The Committee further notes that, in response to the 2014 observations of the World Federation of Trade Unions (WFTU) and the National Union of Bank Employees (NUBE), the Government states that the matters raised therein are the object of two cases pending before the Industrial Court of Malaysia. The Committee requests the Government to provide information on the outcome of the judicial proceedings.
The Committee also notes the Government’s statement that Malaysia is currently conducting a holistic review of its main labour laws – the Employment Act 1955, the Trade Unions Act 1959 and the Industrial Relations Act 1967 (IRA).
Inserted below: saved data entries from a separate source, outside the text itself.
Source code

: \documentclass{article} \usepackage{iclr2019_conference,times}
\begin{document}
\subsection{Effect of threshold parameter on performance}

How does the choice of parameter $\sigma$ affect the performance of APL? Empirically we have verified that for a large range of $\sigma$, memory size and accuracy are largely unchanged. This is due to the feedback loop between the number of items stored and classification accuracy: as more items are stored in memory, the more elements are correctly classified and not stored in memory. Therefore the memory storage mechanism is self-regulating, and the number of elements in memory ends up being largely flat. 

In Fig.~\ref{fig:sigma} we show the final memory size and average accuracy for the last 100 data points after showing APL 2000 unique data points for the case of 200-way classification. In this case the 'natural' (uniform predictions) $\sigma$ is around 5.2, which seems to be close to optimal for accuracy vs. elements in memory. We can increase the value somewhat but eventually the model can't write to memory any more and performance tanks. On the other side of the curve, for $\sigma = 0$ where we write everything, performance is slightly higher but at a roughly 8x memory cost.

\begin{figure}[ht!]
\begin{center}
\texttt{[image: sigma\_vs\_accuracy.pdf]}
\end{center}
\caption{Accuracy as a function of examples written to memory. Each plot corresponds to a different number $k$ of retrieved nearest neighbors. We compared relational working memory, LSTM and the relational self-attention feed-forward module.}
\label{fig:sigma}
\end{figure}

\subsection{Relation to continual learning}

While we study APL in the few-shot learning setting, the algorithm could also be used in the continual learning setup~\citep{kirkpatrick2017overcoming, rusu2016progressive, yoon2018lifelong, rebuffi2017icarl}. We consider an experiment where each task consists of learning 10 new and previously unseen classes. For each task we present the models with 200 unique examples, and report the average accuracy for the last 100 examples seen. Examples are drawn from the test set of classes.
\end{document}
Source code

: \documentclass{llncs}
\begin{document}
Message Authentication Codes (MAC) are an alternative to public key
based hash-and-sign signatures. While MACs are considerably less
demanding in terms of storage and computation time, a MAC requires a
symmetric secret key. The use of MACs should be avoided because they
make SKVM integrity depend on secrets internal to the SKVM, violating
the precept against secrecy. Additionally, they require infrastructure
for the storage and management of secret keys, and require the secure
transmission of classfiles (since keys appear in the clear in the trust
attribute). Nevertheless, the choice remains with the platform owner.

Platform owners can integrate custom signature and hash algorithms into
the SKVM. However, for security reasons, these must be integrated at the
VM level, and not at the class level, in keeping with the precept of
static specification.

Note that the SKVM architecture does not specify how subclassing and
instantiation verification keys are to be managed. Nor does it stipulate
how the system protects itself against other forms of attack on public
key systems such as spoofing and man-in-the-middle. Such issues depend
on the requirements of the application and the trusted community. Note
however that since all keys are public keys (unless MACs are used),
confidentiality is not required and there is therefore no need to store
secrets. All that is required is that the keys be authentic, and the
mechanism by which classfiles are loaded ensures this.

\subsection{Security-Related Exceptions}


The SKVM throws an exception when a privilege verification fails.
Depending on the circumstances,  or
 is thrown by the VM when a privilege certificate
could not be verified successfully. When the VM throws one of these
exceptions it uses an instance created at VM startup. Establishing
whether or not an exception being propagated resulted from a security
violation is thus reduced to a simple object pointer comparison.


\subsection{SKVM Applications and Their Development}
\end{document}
The Committee firmly trusts that the Government will take into account the following comments to ensure the full conformity of these Acts with the Convention and, recalling that the technical assistance of the ILO is at its disposal, it requests the Government to inform of any developments in this regard.
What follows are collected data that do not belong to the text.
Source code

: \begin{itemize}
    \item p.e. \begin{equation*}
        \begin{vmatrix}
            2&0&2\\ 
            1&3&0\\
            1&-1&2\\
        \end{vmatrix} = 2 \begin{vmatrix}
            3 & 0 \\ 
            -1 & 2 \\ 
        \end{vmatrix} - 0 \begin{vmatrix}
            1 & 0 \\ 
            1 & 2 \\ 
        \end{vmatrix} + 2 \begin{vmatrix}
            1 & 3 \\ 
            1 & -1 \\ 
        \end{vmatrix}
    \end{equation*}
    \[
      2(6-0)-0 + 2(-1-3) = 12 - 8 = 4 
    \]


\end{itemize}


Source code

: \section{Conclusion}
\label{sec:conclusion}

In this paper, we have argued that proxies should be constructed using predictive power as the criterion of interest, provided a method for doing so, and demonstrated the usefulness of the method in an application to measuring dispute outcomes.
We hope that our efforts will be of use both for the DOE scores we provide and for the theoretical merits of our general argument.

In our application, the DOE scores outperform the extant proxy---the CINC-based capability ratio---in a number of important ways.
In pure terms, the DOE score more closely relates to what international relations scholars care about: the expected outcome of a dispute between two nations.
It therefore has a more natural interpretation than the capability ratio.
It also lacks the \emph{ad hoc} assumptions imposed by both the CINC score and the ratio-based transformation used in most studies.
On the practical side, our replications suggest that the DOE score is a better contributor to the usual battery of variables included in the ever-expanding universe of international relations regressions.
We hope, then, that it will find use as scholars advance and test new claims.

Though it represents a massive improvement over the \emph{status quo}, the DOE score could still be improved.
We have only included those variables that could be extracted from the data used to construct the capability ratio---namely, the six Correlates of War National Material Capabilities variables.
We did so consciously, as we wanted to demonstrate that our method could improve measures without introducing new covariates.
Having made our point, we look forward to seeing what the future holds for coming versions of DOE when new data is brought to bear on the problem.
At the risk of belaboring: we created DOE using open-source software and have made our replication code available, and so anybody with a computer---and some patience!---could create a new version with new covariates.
Articles 1 and 4 of the Convention. Trade union recognition for purposes of collective bargaining. Duration of proceedings for the recognition of a trade union. In its previous comments, the Committee had considered that the average duration of proceedings for the recognition of a union for collective bargaining purposes indicated by the Government (nine months) was excessively long, and requested the Government to take measures to modify the legislation in order to reduce the length of proceedings. The Committee notes that, in response to this request, the Government states that the average duration of the recognition process is: (i) just over three months in proceedings resolved by voluntary recognition; and (ii) four-and-a-half months for claims resolved by the Industrial Relations Department, when these do not lead to judicial review. The Government thus affirms that a number of cases were settled in less than the nine-month average previously noted, depending on whether the parties concerned cooperated and whether they resorted to judicial review. Considering that the duration of proceedings can still be excessively long, the Committee requests the Government, in consultation with the social partners, to take any necessary measures to modify the legislation in order to further reduce the length of proceedings for the recognition of trade unions.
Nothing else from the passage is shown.